After an evaluation, GNOME has moved from Bugzilla to GitLab. Learn more about GitLab.
No new issues can be reported in GNOME Bugzilla anymore.
To report an issue in a GNOME project, go to GNOME GitLab.
Do not go to GNOME Gitlab for: Bluefish, Doxygen, GnuCash, GStreamer, java-gnome, LDTP, NetworkManager, Tomboy.
Bug 738704 - Huge spike in CPU and memory usage by tracker extractor due to rogue file
Huge spike in CPU and memory usage by tracker extractor due to rogue file
Status: RESOLVED NOTGNOME
Product: tracker
Classification: Core
Component: Extractor
1.2.x
Other Linux
: Normal normal
: ---
Assigned To: tracker-extractor
Depends on:
Blocks:
 
 
Reported: 2014-10-17 17:45 UTC by Atri
Modified: 2014-10-19 11:45 UTC
See Also:
GNOME target: ---
GNOME version: ---


Attachments
The other suspected file (tarballed because of size constraints) causing tracker to go rogue (412.47 KB, application/x-xz)
2014-10-17 17:49 UTC, Atri
Details

Description Atri 2014-10-17 17:45:09 UTC
The original bug report was opened against tracker 1.0.x here
https://bugzilla.opensuse.org/show_bug.cgi?id=898323

But, the issue is also confirmed with tracker 1.2.2. Essentially the presence of a rogue file (most likely one out of the two attached files) causes a huge memory spike in tracker-extractor (try running /usr/lib/tracker-extractor to test) until finally it complains "Out of Memory" when run from the terminal.
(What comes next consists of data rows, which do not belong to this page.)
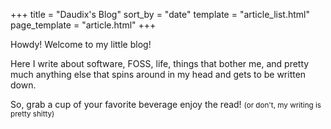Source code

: +++
title = "Daudix's Blog"
sort_by = "date"
template = "article_list.html"
page_template = "article.html"
+++

Howdy! Welcome to my little blog!

Here I write about software, FOSS, life, things that bother me, and pretty much anything else that spins around in my head and gets to be written down.

So, grab a cup of your favorite beverage enjoy the read! <small>(or don't, my writing is pretty shitty)</small>
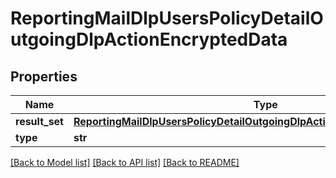 # ReportingMailDlpUsersPolicyDetailOutgoingDlpActionEncryptedData

## Properties
Name | Type | Description | Notes
------------ | ------------- | ------------- | -------------
**result_set** | [**ReportingMailDlpUsersPolicyDetailOutgoingDlpActionEncryptedDataResultSet**](ReportingMailDlpUsersPolicyDetailOutgoingDlpActionEncryptedDataResultSet.md) |  | [optional] 
**type** | **str** |  | [optional] 

[[Back to Model list]](../README.md#documentation-for-models) [[Back to API list]](../README.md#documentation-for-api-endpoints) [[Back to README]](../README.md)

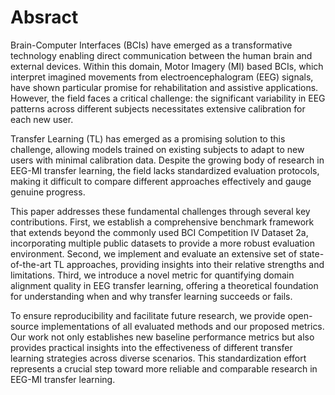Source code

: 

# Absract 

Brain-Computer Interfaces (BCIs) have emerged as a transformative technology enabling direct communication between the human brain and external devices. Within this domain, Motor Imagery (MI) based BCIs, which interpret imagined movements from electroencephalogram (EEG) signals, have shown particular promise for rehabilitation and assistive applications. However, the field faces a critical challenge: the significant variability in EEG patterns across different subjects necessitates extensive calibration for each new user.

Transfer Learning (TL) has emerged as a promising solution to this challenge, allowing models trained on existing subjects to adapt to new users with minimal calibration data. Despite the growing body of research in EEG-MI transfer learning, the field lacks standardized evaluation protocols, making it difficult to compare different approaches effectively and gauge genuine progress.

This paper addresses these fundamental challenges through several key contributions. First, we establish a comprehensive benchmark framework that extends beyond the commonly used BCI Competition IV Dataset 2a, incorporating multiple public datasets to provide a more robust evaluation environment. Second, we implement and evaluate an extensive set of state-of-the-art TL approaches, providing insights into their relative strengths and limitations. Third, we introduce a novel metric for quantifying domain alignment quality in EEG transfer learning, offering a theoretical foundation for understanding when and why transfer learning succeeds or fails.

To ensure reproducibility and facilitate future research, we provide open-source implementations of all evaluated methods and our proposed metrics. Our work not only establishes new baseline performance metrics but also provides practical insights into the effectiveness of different transfer learning strategies across diverse scenarios. This standardization effort represents a crucial step toward more reliable and comparable research in EEG-MI transfer learning.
The same happens when any use of tracker-extractor is made, e.g., when searching in shell overview. 
In addition, tracker-control -F reports:
---------------------------
Store:
17 Oct 2014, 10:34:56:  ✓     Store                 - Idle 

Miners:
17 Oct 2014, 10:34:56:  ✓     File System           - Idle 
17 Oct 2014, 10:34:56:  ✓     Applications          - Idle 
17 Oct 2014, 10:34:56:  ✓     Userguides            - Idle 
17 Oct 2014, 10:34:56:  ✗     Extractor             - Not running or is a disabled plugin
---------------------------


Remove these two files from the indexed directories and do tracker-control -s, then try tracker-control -F again and it reports:
---------------------------
Store:
17 Oct 2014, 10:29:08:  ✓     Store                 - Idle 

Miners:
17 Oct 2014, 10:29:08:  ✓     File System           - Idle 
17 Oct 2014, 10:29:08:  ✓     Applications          - Idle 
17 Oct 2014, 10:29:08:  ✓     Userguides            - Idle 
17 Oct 2014, 10:29:08:  ✓     Extractor             - Idle 
Press Ctrl+C to stop
---------------------------
and the memory leak issue also stops completely. Restore the files back and the issue returns again.
Comment 1 Atri 2014-10-17 17:49:45 UTC
Created attachment 288776 [details]
The other suspected file (tarballed because of size constraints) causing tracker to go rogue
Comment 2 Atri 2014-10-17 17:59:40 UTC
The first suspected file causing tracker issues (cannot attach 2 MiB pdf, so posting a link to file instead)
https://web-dc1.spideroak.com/share/MJQWI43IMFUDIMBQL5ZWQYLSMUYQ/Bugs/home/badshah/SpiderOak%20Hive/Misc/Bug%20Reports/patt_su3_40.pdf
Comment 3 Atri 2014-10-19 09:36:14 UTC
(In reply to comment #2)
> The first suspected file causing tracker issues (cannot attach 2 MiB pdf, so
> posting a link to file instead)
> https://web-dc1.spideroak.com/share/MJQWI43IMFUDIMBQL5ZWQYLSMUYQ/Bugs/home/badshah/SpiderOak%20Hive/Misc/Bug%20Reports/patt_su3_40.pdf

Please get the offending pdf file from here
https://drive.google.com/file/d/0B-1aTg5_gkVTSG1FMUhKdlRsWjQ/view?usp=sharing
instead. I wish to remove it completely from my system.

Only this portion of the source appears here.